Deolane BezerraReprodução / Instagram
A influenciadora também comentou as acusações relacionadas ao processo. “Sobre esse processo gostaria de expressar minha indignação, já que nunca fiz parte do crime organizado. Reitero a minha inocência e deixo claro que estou presa pela quantia de R$ 24.500 (valor de honorários que recebi na época como advogada). Valor depositado em minha conta em espécie, e não pela transportadora mencionada no inquérito. Não sou eu que estou afirmando isso, essa informação está no próprio inquérito”, declarou.
Na sequência, Deolane afirmou que nunca teve oportunidade de prestar esclarecimentos durante os anos de investigação. “Peço para ser ouvida, assim como foi pedido no momento da prisão.
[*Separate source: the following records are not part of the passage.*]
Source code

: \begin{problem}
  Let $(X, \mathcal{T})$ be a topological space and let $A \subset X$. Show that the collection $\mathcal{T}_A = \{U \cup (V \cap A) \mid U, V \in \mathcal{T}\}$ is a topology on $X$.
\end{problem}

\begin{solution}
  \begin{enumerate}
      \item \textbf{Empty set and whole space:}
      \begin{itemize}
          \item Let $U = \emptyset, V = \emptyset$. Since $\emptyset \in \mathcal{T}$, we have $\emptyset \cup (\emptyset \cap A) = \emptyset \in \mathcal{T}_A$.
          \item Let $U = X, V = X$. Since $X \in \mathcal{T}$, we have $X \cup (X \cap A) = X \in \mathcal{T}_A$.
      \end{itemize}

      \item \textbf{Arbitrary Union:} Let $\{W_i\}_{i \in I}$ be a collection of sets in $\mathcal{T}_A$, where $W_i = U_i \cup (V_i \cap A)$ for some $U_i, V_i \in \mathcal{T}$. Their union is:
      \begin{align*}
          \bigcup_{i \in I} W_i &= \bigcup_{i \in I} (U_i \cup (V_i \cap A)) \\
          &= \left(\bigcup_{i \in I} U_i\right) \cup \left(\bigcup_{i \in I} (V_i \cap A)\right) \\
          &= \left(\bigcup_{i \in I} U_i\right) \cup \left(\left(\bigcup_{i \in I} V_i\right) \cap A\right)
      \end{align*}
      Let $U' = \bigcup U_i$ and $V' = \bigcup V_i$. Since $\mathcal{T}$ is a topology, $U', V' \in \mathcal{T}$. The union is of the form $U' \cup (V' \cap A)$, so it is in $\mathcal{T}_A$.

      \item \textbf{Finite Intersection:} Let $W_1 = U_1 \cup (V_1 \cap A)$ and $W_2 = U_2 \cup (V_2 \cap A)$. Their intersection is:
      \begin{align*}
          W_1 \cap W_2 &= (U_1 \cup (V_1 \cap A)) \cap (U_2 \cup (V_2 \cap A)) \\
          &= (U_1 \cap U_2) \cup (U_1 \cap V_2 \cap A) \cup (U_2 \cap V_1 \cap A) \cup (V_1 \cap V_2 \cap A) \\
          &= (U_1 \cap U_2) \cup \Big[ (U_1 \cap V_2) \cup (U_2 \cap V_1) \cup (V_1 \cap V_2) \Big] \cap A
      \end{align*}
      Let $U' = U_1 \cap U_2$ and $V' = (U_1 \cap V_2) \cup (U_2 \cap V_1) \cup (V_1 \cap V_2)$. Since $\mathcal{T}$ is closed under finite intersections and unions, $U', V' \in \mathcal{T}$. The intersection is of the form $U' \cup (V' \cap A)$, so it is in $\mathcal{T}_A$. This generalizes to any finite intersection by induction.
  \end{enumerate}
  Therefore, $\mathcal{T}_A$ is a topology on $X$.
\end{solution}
Além do mais, desde o ano de 2022 venho sendo citada em reportagens midiáticas com tons ameaçadores e em momento algum fui chamada para prestar esclarecimentos sobre esse caso”, disse.
Ela ainda criticou a forma como ocorreu a operação policial em sua residência. “Minha vida é pública, meu endereço é público. Nunca fui ouvida em mais de 4 anos, mas fui acordada com um fuzil apontado para o meu rosto na minha casa e presa sem ter a oportunidade de esclarecer os fatos”, afirmou.
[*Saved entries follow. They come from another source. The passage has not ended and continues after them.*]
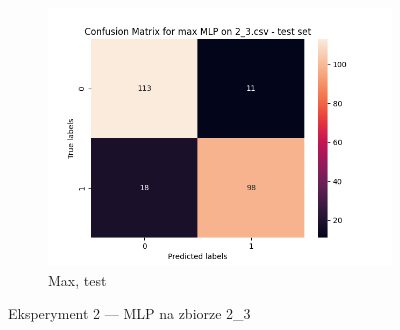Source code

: \documentclass[12pt]{article}
\newcommand*{\subfigwidth}{0.24\textwidth}
\begin{document}
\begin{figure}[H]
\begin{subfigure}[t]{\subfigwidth}
        \includegraphics[width=\linewidth]{img/exp_2/mlp/2_3/max/test_matrix.png}
        \caption{Max, test}
    \end{subfigure} 
    
    \caption{Eksperyment 2 --- MLP na zbiorze 2\_3}
\end{figure}
\end{document}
A influenciadora também negou rumores envolvendo empresas registradas em seu nome. “É mentira que tenho 37 empresas em meu nome. Uma mentira que pode ser facilmente comprovada em uma simples pesquisa na junta comercial, uma mentira que se tornou verdade de tantas vezes que foi repetida”, escreveu.
Deolane reforçou ainda sua atuação profissional na advocacia. “Fui advogada atuante em centenas de processos e nunca sequer estive presente na Penitenciária de Presidente Venceslau. Já disse muitos nãos para manter meus princípios e minha ética”, declarou.
Ao final da carta, ela voltou a negar envolvimento com atividades criminosas e destacou sua trajetória pessoal e profissional. “Não sou e nunca fui bandida! Sou mãe, sou empresária, sou advogada. Uma nordestina que venceu na vida pelo próprio suor. Que segue de cabeça erguida acreditando na Justiça”, concluiu.
Entenda o caso
A Operação Vérnix cumpriu mandados de prisão preventiva e de busca e apreensão contra investigados por suspeita de lavagem de dinheiro ligada ao PCC. Entre os alvos citados pelas autoridades estão familiares de Marcola.
Segundo as investigações, uma transportadora de cargas localizada em Presidente Venceslau, no interior paulista, teria sido utilizada para ocultar patrimônio e movimentar recursos atribuídos à facção criminosa.
Os investigadores afirmam que Deolane recebeu depósitos considerados suspeitos entre 2018 e 2021. A análise financeira apontou transferências fracionadas destinadas às contas da influenciadora, incluindo repasses que, somados, chegaram perto de R$ 700 mil.
Parte do dinheiro, de acordo com a apuração, teria sido enviada por um homem da Bahia suspeito de atuar como “laranja” no esquema. A defesa de Deolane nega irregularidades e sustenta que os valores possuem origem legal.